WHAT YOU HAVE TO DO:
All of the data, from the first line to the last, should be reproduced without alteration.
··· SOURCE RECORDS
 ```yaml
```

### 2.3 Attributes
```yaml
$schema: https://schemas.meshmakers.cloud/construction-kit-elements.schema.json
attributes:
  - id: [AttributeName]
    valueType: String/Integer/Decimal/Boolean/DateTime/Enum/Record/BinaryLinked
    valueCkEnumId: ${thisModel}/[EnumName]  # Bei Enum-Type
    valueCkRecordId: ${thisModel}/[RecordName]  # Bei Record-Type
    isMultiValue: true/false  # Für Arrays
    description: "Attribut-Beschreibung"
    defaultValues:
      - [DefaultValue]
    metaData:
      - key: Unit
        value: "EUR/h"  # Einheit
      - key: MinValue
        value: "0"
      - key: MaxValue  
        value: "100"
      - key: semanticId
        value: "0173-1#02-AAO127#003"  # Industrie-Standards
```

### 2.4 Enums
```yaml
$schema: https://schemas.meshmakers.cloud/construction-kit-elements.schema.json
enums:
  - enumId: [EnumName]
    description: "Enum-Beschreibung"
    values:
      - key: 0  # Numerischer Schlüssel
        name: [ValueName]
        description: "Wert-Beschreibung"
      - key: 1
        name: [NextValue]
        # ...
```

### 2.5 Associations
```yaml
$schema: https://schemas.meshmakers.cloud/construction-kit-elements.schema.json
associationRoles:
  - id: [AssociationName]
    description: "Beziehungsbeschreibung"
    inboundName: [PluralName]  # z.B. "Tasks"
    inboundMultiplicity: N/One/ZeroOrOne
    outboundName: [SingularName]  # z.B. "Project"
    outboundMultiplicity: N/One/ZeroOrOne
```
······
EXPECTED ANSWER:
 ```yaml
```

### 2.3 Attributes
```yaml
$schema: https://schemas.meshmakers.cloud/construction-kit-elements.schema.json
attributes:
  - id: [AttributeName]
    valueType: String/Integer/Decimal/Boolean/DateTime/Enum/Record/BinaryLinked
    valueCkEnumId: ${thisModel}/[EnumName]  # Bei Enum-Type
    valueCkRecordId: ${thisModel}/[RecordName]  # Bei Record-Type
    isMultiValue: true/false  # Für Arrays
    description: "Attribut-Beschreibung"
    defaultValues:
      - [DefaultValue]
    metaData:
      - key: Unit
        value: "EUR/h"  # Einheit
      - key: MinValue
        value: "0"
      - key: MaxValue  
        value: "100"
      - key: semanticId
        value: "0173-1#02-AAO127#003"  # Industrie-Standards
```

### 2.4 Enums
```yaml
$schema: https://schemas.meshmakers.cloud/construction-kit-elements.schema.json
enums:
  - enumId: [EnumName]
    description: "Enum-Beschreibung"
    values:
      - key: 0  # Numerischer Schlüssel
        name: [ValueName]
        description: "Wert-Beschreibung"
      - key: 1
        name: [NextValue]
        # ...
```

### 2.5 Associations
```yaml
$schema: https://schemas.meshmakers.cloud/construction-kit-elements.schema.json
associationRoles:
  - id: [AssociationName]
    description: "Beziehungsbeschreibung"
    inboundName: [PluralName]  # z.B. "Tasks"
    inboundMultiplicity: N/One/ZeroOrOne
    outboundName: [SingularName]  # z.B. "Project"
    outboundMultiplicity: N/One/ZeroOrOne
```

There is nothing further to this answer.